Outils pour utilisateurs

Outils du site


fr:comprendre:personnes:mohammed_ali

Mohammed Ali

L’informateur silencieux

Mohammed Ali« À Mohammed Ali »
Dédicace du mémoire tiré de ma seconde enquête : Al-Gawla (le rond-point). Ethnographie et Ségrégation sur le Rond-Point des Hommes de Peine (DEA soutenu en 2005).
Voir également mon article « Les hommes de peine dans l'espace urbain : spécialisations régionales et ordre social à Taez » (note n°12 mentionnant Mohammed Ali).

Mohammed Ali parmi les Asbur en 2004 (deuxième en partant de la droite).

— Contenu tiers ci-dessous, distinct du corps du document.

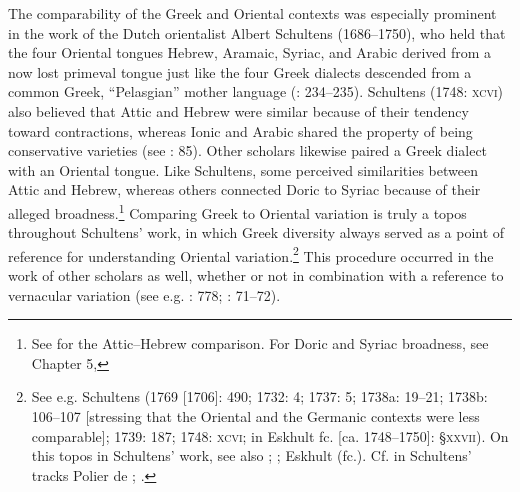 \documentclass[output=paper]{langsci/langscibook}
\begin{document}
The comparability of the Greek and Oriental contexts was especially prominent in the work of the Dutch orientalist Albert Schultens (1686–1750), who held that the four Oriental tongues Hebrew, Aramaic, Syriac, and Arabic derived from a now lost primeval tongue just like the four Greek dialects descended from a common Greek, “Pelasgian” mother language (\citealt{Schultens1739}: 234–235). Schultens (1748: \textsc{xcvi)} also believed that Attic and Hebrew were similar because of their tendency toward contractions, whereas Ionic and Arabic shared the property of being conservative varieties (see \citealt{Eskhult2015}: 85). Other scholars likewise paired a Greek dialect with an Oriental tongue. Like Schultens, some perceived similarities between Attic and Hebrew, whereas others connected Doric to Syriac because of their alleged broadness.\footnote{See \citet[425-432]{Lakemacher1730} for the Attic–Hebrew comparison. For Doric and Syriac broadness, see Chapter 5, } Comparing Greek to Oriental variation is truly a topos throughout Schultens’ work, in which Greek diversity always served as a point of reference for understanding Oriental variation.\footnote{See e.g. Schultens (1769 [1706]: 490; 1732: 4; 1737: 5; 1738a: 19–21; 1738b: 106–107 [stressing that the Oriental and the Germanic contexts were less comparable]; 1739: 187; 1748: \textsc{xcvi}; in Eskhult fc. [ca. 1748–1750]: §\textsc{xxvii}). On this topos in Schultens’ work, see also \citet[105]{Fück1955}; \citet[707]{Covington1979}; Eskhult (fc.). Cf. in Schultens’ tracks Polier de \citet[5]{Bottens1739}; \citet{GroddeckTreuge1747}.} This procedure occurred in the work of other scholars as well, whether or not in combination with a reference to vernacular variation (see e.g. \citealt{Bochart1646}: 778; \citealt{Blount1680}: 71–72).
\end{document}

Qu'est-ce qui différencie les interlocuteurs de ma première enquête, et ceux rencontrés après la première sociologisation? C'est la question transversale de toute ma recherche. Mohammed Ali joue un rôle-clé, précisément parce qu'il est isolé, parce qu'il reste silencieux, parce que je sais très peu de lui. Dans la période 2004-2006, Mohammed Ali est pour moi une sorte d'alter ego, qui me renvoie à ma propre déchéance, et me permet finalement de la surmonter.

Ce qui s'exprime dans la prise de vue

Séquence du 17 novembre 2008 (jour où j'ai sorti la caméra), 40 secondes.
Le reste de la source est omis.